For the record, Keim said, “I do think it’s a deep corner draft. Pick your poison; these guys are all a little different whether it's Patrick Surtain II, Horn or Farley. There are guys that can be nickels and nickels only. To me, the nickel position is getting harder and harder to find. I think at one time that was a secondary thought, but the way these teams are playing schematically in the NFL, the nickel position is as important as ever. For us to have a guy like Byron Murphy Jr. who can play inside or outside, it gives us tremendous value.
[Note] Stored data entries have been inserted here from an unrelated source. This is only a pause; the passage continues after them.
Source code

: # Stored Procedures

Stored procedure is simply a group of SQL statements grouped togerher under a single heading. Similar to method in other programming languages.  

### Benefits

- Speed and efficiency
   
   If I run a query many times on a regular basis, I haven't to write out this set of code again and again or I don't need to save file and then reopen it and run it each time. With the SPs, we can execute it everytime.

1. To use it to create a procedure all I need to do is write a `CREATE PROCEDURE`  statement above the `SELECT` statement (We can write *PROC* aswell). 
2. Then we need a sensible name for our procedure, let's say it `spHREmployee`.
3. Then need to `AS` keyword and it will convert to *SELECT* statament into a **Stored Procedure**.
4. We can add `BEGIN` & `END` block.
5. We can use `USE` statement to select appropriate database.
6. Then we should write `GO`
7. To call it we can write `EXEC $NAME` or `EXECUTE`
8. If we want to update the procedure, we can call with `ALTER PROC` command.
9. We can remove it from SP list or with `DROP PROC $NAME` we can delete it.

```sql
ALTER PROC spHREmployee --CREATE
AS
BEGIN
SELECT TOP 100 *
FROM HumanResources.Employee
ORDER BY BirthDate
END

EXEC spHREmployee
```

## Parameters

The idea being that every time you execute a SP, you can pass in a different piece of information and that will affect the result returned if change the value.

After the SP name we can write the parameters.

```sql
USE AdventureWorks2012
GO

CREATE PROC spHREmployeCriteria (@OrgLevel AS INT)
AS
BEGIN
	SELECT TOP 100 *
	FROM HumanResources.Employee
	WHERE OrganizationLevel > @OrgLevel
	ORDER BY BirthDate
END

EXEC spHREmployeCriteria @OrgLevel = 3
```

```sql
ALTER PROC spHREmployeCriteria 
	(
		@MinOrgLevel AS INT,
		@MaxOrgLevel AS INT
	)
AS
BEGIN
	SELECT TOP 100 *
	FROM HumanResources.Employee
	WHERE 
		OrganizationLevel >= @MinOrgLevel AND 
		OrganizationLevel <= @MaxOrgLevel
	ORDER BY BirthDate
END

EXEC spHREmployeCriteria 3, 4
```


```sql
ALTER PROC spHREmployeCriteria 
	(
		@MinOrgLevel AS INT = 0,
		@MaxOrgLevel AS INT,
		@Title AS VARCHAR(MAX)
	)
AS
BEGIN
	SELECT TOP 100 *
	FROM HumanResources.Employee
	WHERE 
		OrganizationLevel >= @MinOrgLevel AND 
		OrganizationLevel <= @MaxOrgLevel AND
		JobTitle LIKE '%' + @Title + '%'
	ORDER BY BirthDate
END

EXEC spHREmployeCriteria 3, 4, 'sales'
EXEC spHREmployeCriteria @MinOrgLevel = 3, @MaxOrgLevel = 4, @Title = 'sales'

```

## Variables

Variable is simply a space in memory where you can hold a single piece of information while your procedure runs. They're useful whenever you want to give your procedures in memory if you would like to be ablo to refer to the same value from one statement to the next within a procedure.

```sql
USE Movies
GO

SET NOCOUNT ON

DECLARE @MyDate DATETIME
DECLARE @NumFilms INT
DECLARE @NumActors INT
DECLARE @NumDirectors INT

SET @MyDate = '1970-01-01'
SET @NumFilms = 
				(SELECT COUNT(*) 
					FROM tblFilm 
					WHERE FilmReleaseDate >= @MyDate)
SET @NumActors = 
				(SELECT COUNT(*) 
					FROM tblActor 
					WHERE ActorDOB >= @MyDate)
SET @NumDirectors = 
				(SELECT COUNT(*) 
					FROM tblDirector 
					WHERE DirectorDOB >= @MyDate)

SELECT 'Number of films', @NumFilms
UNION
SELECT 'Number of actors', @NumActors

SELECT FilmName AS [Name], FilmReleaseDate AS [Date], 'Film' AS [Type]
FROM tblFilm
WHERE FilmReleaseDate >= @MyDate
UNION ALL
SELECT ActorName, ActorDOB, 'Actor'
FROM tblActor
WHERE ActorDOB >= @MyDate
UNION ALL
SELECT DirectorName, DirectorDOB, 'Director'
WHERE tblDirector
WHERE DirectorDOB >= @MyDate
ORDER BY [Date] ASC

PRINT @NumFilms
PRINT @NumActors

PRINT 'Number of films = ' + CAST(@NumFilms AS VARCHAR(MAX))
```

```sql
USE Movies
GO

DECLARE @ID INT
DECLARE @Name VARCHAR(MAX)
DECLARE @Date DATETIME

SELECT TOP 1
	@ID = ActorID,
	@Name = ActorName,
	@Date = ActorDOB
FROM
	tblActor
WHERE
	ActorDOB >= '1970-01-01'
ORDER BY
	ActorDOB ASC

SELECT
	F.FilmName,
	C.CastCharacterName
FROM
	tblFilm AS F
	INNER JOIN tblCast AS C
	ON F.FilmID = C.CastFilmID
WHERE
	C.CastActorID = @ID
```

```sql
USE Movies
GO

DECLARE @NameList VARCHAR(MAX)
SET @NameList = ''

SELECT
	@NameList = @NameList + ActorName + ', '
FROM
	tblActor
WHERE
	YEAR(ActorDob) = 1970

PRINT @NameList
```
But there are guys that can play inside and outside in this draft and some guys that can only play outside with their length and their movement skills.
"The first two that I just talked about with Horn and Surtain II, the bloodlines that they come from are obviously very, very good which shows up in their competitiveness, the way they play the game, the way they approach the game and they've been very, very impressive to evaluate this spring.”
Farley had outpatient “minor” back surgery in March, so that looms over his draft prospects.
Keim said, “I like Caleb a lot. He’s another guy that came in early in his career as a wide receiver; they moved him to corner. Did not have tape from this past year because he opted out. As far as the medical goes, it's going to be up to our doctors and trainers. You have to lean on those guys and rely on them and I'll meet with those guys early next week and we'll address all of those concerns.
“As a player, he hasn't even scratched the surface yet, but he’s got tremendous upside and potential. For a guy who is as long as he is, he's got tremendous stop-and-start ability and really is as sudden in transition as any corner in this draft. He's got a bright future.”
Obviously, for all players waiting anxiously for Thursday through Saturday, the question is where and how bright those future will actually be.